The IR35 rules are otherwise known as the Off-Payroll Working Rules. They apply to individuals who provide services to a company through an intermediary (normally a personal service company).
These individuals are often called ‘disguised employees’ and ensure that those individuals pay the same income tax and national insurance as regular employees.
When does IR35 start?
The IR35 rules are already effective, but the responsibility for making sure the individual is paying the correct tax lies with the individual. However, from 6 April, the responsibility will be on the client company to decide whether the IR35 rules apply.
Why was IR35 introduced?
IR35 was introduced to tackle the problem of ‘disguised employees’, who weren’t paying the correct level of tax.
Is IR35 the end of contracting?
Not necessarily – if you are a legitimate contractor, with multiple clients and you are genuinely a service provider for an organisation, then the IR35 rules likely will not apply to you, and you can still operate as a contractor.
How does IR35 affect contractors?
If you are a contractor that operates through a limited company, for only one client, or you are, in reality, an employee of your client, you will likely to be treated as an employee for tax purposes. This means that your client will have to start holding back income tax and national insurance from your fee.
Will IR35 be delayed?
The UK Government has started a review into the IR35 changes coming into effect in April.

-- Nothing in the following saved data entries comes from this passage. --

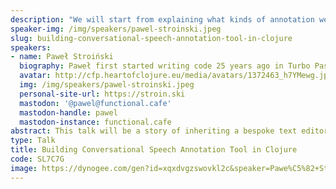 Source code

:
 ```yaml
---
description: "We will start from explaining what kinds of annotation we are doing (essay annotation, transcript annotation, speech diarisation) and why (for the purpose of ML training in foreign language context). We will then briefly show architecture of a bespoke text editor based on good old Reagent. From that, we'll proceed to adding annotation capabilities (think MS Word with tracking changes enabled on steroids): our data structure, usefulness of rule engines, pros and cons of using Specter for that particular challenge and what has helped (tests and docstrings).\r\n\r\nIn the second part of the talk, we will move on to building a tool for annotating entire audio conversations. It will require explanations of concepts such as segments and speaker diarisation. It will also be useful to tell quickly what ML we are using to get the initial data we are going to annotate. We will then explain our segmentation algorithm in Clojure and the data structure we arrive at.\r\n\r\nFor the UI, we will stand on the shoulders of giants (Wavesurfer.js) but will still face some challenges such as how to represent overlapping speech, or what is the most effective way of an annotator to correct speaker assignment for a fragment of transcription. Also pros and cons of having multiple local undo histories as opposed to global undo. We will also cover some fun algorithmic stuff such as how to keep user's changes in the transcript while the user is resizing a segment and how Clojure is great for this stuff.\r\n\r\nWorking on annotation software is a very gratifying experience as the working material is a human output such as essays or conversations. If we add to this an interactive application written in ClojureScript, the fun is only multiplied and this talk is intended to share it."
speaker-img: /img/speakers/pawel-stroinski.jpeg
slug: building-conversational-speech-annotation-tool-in-clojure
speakers:
- name: Paweł Stroiński
  biography: Paweł first started writing code 25 years ago in Turbo Pascal. He's programmed professionally using Delphi, XSLT, VB.NET, C#, JavaScript, TypeScript, and Clojure. Has experience on the entrepreneurial side and passion for music. A proud father of a six years old.
  avatar: http://cfp.heartofclojure.eu/media/avatars/1372463_h7YMewg.jpeg
  img: /img/speakers/pawel-stroinski.jpeg
  personal-site-url: https://stroin.ski
  mastodon: '@pawel@functional.cafe'
  mastodon-handle: pawel
  mastodon-instance: functional.cafe
abstract: This talk will be a story of inheriting a bespoke text editor with annotation features written in ClojureScript and turning it into a number of things. It will include horror stories of debugging in-house Specter macros running in browser as well as calming stories of how nice it is to work in a code with a good test coverage even if it is difficult to approach, or how enjoyable it is to create interactive audio annotation tooling in ClojureScript.
type: Talk
title: Building Conversational Speech Annotation Tool in Clojure
code: SL7C7G
image: https://dynogee.com/gen?id=xqxdvgzswovkl2c&speaker=Pawe%C5%82+Stroi%C5%84ski&title=Building+Conversational+Speech+Annotation+Tool+in+Clojure&type=Talk&img=https%3A//2024.heartofclojure.eu/img/speakers/pawel-stroinski.jpeg%3Fv%3D1725345459236
---
```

The review is due to conclude mid-February, after which time we will have more information.
Is there an IR35 calculator?
HMRC has made available a useful survey which can help you determine whether you or your contractors fall within IR35: https://www.gov.uk/guidance/check-employment-status-for-tax
Will IR35 hit the private sector?
Yes, and it currently impacts the private sector. The changes to IR35 will impact large and medium private organisations, which is any business which meets two or more of the following criteria:
- Annual turnover is more than £10.2 million
- Balance sheet total is more than £5.1 million
- More than 50 employees
Are umbrella companies IR35 compliant?
Umbrella companies do not ‘solve the IR35 problem’. If you work as an employee for an umbrella company, you will be treated as an employee, and will pay income tax and national insurance at the source.
If you work through your own limited company, via an umbrella company, but you fall within the IR35 rules, you will also be treated as an employee, and taxed accordingly.
What is the risk of IR35?
If you do not pay tax as an employee, but are within the scope of the IR35 rules, the penalty is 30% of unpaid tax, for a careless error. For deliberate errors, the penalty is 70% of unpaid tax. The penalty is 100% of unpaid tax if you knew you were inside IR35, deliberately did not calculate the right tax, and tried to cover up the underpayment.
How common are IR35 investigations?
HMRC carries out 250 new IR35 investigations in every tax year. They can investigate anyone, and do so on a risk-based assessment.